Praseodymium(III) oxalate
- Names: Other names Praseodymium oxalate, Tris(oxalato(2-))dipraseodymium

Identifiers
- CAS Number: 3269-10-1;
- 3D model (JSmol): Interactive image;
- ChemSpider: 144738;
- ECHA InfoCard: 100.019.895
- EC Number: 221-884-6;
- PubChem CID: 165096;
- CompTox Dashboard (EPA): DTXSID20954374 ;

Properties
- Chemical formula: Pr_{2}(C_{2}O_{4})_{3}
- Molar mass: 545.87
- Appearance: Light green crystals
- Hazards: GHS labelling:
- Pictograms: GHS07: Exclamation mark
- Signal word: Warning
- Hazard statements: H302, H312
- Precautionary statements: P264, P270, P280, P301+P312, P302+P352, P312, P322, P330, P363, P501

Related compounds
- Other cations: Cerium(III) oxalate; Europium(III) oxalate; Gadolinium(III) oxalate; Holmium(III) oxalate; Lanthanum(III) oxalate; Neodymium(III) oxalate; Promethium(III) oxalate; Samarium(III) oxalate; Terbium(III) oxalate; Thulium(III) oxalate; Ytterbium(III) oxalate;

= Praseodymium(III) oxalate =

Praseodymium(III) oxalate is an inorganic compound, a salt of praseodymium metal and oxalic acid, with the chemical formula Pr(C2O4)3. The compound forms light green crystals that are insoluble in water.
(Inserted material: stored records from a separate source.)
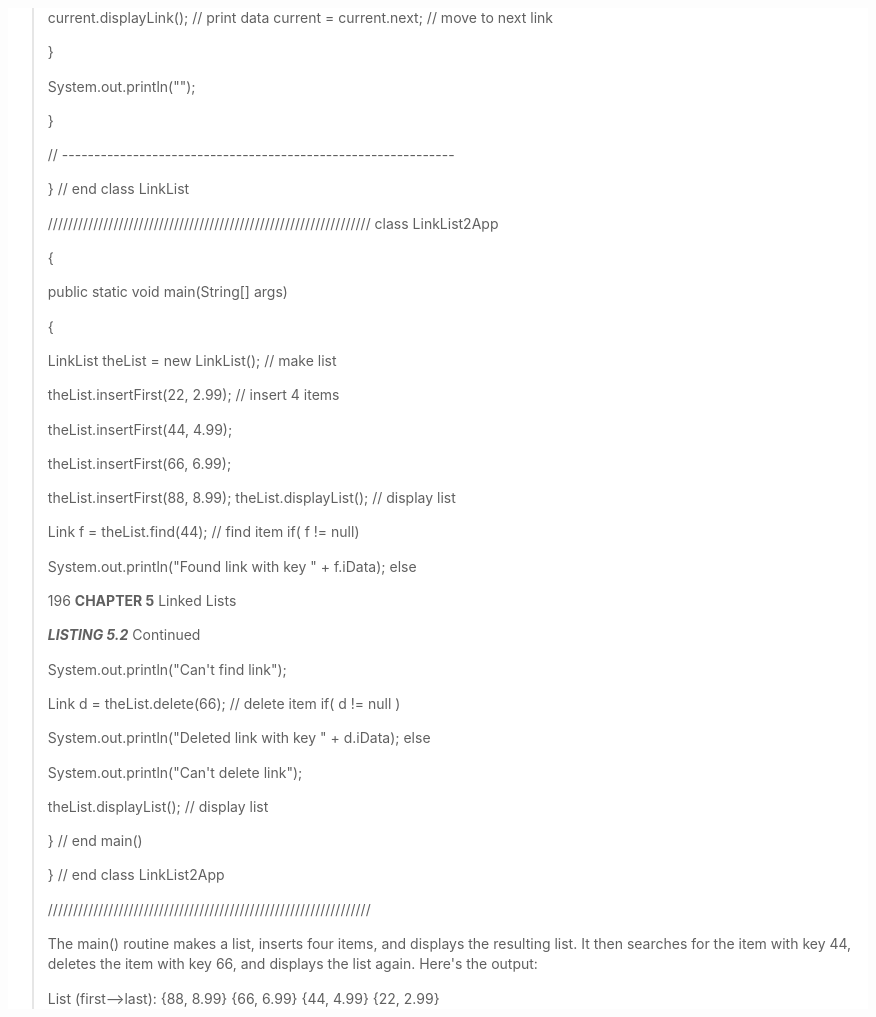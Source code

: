 > current.displayLink(); // print data current = current.next; // move
> to next link
>
> }
>
> System.out.println("");
>
> }
>
> //
> \-\-\-\-\-\-\-\-\-\-\-\-\-\-\-\-\-\-\-\-\-\-\-\-\-\-\-\-\-\-\-\-\-\-\-\-\-\-\-\-\-\-\-\-\-\-\-\-\-\-\-\-\-\-\-\-\-\-\-\--
>
> } // end class LinkList
>
> //////////////////////////////////////////////////////////////// class
> LinkList2App
>
> {
>
> public static void main(String\[\] args)
>
> {
>
> LinkList theList = new LinkList(); // make list
>
> theList.insertFirst(22, 2.99); // insert 4 items
>
> theList.insertFirst(44, 4.99);
>
> theList.insertFirst(66, 6.99);
>
> theList.insertFirst(88, 8.99); theList.displayList(); // display list
>
> Link f = theList.find(44); // find item if( f != null)
>
> System.out.println("Found link with key " + f.iData); else
>
> 196 **CHAPTER 5** Linked Lists
>
> ***LISTING 5.2*** Continued
>
> System.out.println("Can't find link");
>
> Link d = theList.delete(66); // delete item if( d != null )
>
> System.out.println("Deleted link with key " + d.iData); else
>
> System.out.println("Can't delete link");
>
> theList.displayList(); // display list
>
> } // end main()
>
> } // end class LinkList2App
>
> ////////////////////////////////////////////////////////////////
>
> The main() routine makes a list, inserts four items, and displays the
> resulting list. It then searches for the item with key 44, deletes the
> item with key 66, and displays the list again. Here's the output:
>
> List (first\--\>last): {88, 8.99} {66, 6.99} {44, 4.99} {22, 2.99}
>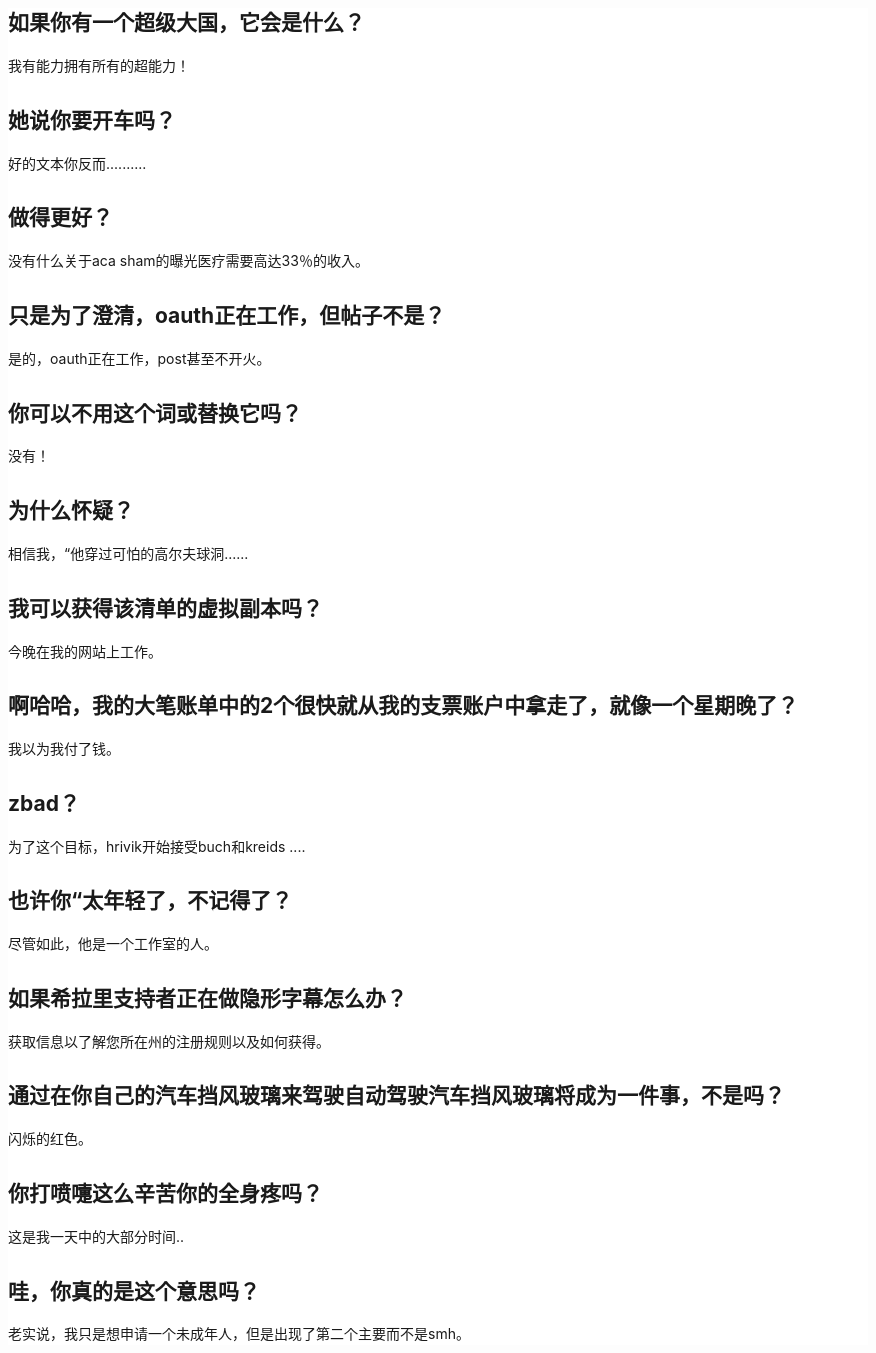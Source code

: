 ## 如果你有一个超级大国，它会是什么？
我有能力拥有所有的超能力！

## 她说你要开车吗？
好的文本你反而..........

##  做得更好？
没有什么关于aca sham的曝光医疗需要高达33％的收入。

## 只是为了澄清，oauth正在工作，但帖子不是？
是的，oauth正在工作，post甚至不开火。

## 你可以不用这个词或替换它吗？
没有！

## 为什么怀疑？
相信我，“他穿过可怕的高尔夫球洞......

## 我可以获得该清单的虚拟副本吗？
今晚在我的网站上工作。

## 啊哈哈，我的大笔账单中的2个很快就从我的支票账户中拿走了，就像一个星期晚了？
我以为我付了钱。

##  zbad？
为了这个目标，hrivik开始接受buch和kreids ....

## 也许你“太年轻了，不记得了？
尽管如此，他是一个工作室的人。

## 如果希拉里支持者正在做隐形字幕怎么办？
获取信息以了解您所在州的注册规则以及如何获得。

## 通过在你自己的汽车挡风玻璃来驾驶自动驾驶汽车挡风玻璃将成为一件事，不是吗？
闪烁的红色。

## 你打喷嚏这么辛苦你的全身疼吗？
这是我一天中的大部分时间..

## 哇，你真的是这个意思吗？
老实说，我只是想申请一个未成年人，但是出现了第二个主要而不是smh。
It also forms crystalline hydrates.

== Preparation ==
Praseodymium(III) oxalate precipitates out during the reaction of soluble praseodymium salts with oxalic acid:
2 Pr(NO3)3 + 3(COOH)2 -> Pr2(C2O4)3 + 6 HNO3

==Properties==

Praseodymium(III) oxalate forms crystalline hydrates (light green crystals): Pr2(C2O4)3*(8H2O + 2.21H2O). The crystalline hydrate decomposes stepwise when heated to 800 C:

Pr2(C2O4)3*8H2O -> Pr2(C2O4)3 + 10.21 H2O @ (49.5 C)
Pr2(C2O4)3 -> Pr2CO5 + 2 CO2 + 3 CO @ (440.4 C)
Pr2CO5 -> Pr2O2CO3 -> Pr6O11 + 2 CO2 @ (650-800 C)

==Uses==
Praseodymium(III) oxalate is used as an intermediate product in the synthesis of praseodymium. It is also applied to colour some glasses and enamels. If fused with certain other materials, the compound colors glass an intense yellow.